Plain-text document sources
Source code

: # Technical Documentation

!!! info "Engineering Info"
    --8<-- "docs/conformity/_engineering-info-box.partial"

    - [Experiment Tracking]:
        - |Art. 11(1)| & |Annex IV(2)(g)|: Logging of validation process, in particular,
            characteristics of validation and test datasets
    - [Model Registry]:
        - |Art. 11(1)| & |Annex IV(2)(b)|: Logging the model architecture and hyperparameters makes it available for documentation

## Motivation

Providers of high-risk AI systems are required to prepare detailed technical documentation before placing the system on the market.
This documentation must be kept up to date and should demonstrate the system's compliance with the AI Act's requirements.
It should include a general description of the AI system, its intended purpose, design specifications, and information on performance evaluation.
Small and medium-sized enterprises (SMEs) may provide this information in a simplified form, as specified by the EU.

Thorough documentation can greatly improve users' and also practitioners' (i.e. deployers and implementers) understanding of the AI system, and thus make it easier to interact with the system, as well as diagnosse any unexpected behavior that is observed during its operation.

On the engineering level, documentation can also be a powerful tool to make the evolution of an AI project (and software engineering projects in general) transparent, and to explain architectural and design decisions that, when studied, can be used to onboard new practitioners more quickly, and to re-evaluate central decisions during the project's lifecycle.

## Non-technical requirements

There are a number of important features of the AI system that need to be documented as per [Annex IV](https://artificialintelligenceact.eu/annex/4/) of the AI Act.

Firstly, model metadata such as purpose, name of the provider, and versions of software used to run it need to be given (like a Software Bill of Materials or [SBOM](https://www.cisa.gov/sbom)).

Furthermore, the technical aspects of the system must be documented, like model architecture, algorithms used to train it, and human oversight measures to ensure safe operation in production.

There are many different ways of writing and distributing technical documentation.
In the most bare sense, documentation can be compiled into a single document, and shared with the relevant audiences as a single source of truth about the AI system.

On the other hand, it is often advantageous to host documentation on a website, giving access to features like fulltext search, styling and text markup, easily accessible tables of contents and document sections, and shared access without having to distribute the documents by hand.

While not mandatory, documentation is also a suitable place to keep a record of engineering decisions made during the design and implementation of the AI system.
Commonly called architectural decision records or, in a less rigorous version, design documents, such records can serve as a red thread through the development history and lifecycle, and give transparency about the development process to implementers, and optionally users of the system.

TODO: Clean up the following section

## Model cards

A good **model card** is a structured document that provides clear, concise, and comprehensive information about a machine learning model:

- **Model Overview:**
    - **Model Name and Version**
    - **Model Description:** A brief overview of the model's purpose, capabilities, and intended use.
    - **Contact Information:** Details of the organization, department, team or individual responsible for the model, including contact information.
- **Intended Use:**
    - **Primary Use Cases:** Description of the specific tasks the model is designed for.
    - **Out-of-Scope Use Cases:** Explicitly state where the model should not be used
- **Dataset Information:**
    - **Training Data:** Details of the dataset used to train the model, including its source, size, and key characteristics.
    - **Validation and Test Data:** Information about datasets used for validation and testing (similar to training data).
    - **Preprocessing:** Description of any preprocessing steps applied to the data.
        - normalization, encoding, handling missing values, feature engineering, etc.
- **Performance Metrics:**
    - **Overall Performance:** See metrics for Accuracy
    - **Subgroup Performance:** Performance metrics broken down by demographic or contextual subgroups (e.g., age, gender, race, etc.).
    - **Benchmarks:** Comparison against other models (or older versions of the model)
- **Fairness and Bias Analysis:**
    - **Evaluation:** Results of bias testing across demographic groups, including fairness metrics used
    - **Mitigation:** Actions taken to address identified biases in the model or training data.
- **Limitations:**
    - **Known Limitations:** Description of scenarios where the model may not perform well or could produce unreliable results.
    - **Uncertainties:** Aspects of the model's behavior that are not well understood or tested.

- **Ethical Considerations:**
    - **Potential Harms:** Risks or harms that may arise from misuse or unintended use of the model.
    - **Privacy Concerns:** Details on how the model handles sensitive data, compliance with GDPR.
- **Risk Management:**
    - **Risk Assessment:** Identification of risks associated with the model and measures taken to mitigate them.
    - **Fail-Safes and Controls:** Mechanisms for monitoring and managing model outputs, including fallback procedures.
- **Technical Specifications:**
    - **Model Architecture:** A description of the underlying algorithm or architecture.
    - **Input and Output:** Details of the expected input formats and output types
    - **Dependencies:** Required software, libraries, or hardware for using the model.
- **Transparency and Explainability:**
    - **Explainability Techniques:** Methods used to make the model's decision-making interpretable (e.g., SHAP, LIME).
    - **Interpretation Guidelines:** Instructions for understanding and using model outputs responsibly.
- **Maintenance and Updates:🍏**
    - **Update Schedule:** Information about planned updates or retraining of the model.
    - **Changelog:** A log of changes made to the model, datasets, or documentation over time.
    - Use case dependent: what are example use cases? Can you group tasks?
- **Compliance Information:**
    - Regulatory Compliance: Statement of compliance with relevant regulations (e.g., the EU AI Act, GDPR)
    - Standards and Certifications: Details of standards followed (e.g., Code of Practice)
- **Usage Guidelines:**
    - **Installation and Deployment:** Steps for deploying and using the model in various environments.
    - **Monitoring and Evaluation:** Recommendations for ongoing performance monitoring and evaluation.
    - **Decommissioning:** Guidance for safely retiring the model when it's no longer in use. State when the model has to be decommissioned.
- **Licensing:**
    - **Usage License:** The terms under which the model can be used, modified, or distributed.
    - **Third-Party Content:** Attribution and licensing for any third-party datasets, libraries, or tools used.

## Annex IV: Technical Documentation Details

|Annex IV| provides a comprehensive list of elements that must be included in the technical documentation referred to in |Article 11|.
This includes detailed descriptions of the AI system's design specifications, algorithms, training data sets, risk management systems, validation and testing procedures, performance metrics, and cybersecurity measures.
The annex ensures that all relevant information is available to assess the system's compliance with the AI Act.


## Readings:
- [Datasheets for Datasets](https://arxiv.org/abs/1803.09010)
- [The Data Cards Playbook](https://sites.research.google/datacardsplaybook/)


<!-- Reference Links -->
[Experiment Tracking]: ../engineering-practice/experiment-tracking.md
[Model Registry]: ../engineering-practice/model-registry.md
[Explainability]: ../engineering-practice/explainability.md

▶ [Try it]: Exact copies of the lines from the one holding "in |Article 11|." to the end of the entries are all that should be written.

▶ [Response area]:
|Annex IV| provides a comprehensive list of elements that must be included in the technical documentation referred to in |Article 11|.
This includes detailed descriptions of the AI system's design specifications, algorithms, training data sets, risk management systems, validation and testing procedures, performance metrics, and cybersecurity measures.
The annex ensures that all relevant information is available to assess the system's compliance with the AI Act.


## Readings:
- [Datasheets for Datasets](https://arxiv.org/abs/1803.09010)
- [The Data Cards Playbook](https://sites.research.google/datacardsplaybook/)


<!-- Reference Links -->
[Experiment Tracking]: ../engineering-practice/experiment-tracking.md
[Model Registry]: ../engineering-practice/model-registry.md
[Explainability]: ../engineering-practice/explainability.md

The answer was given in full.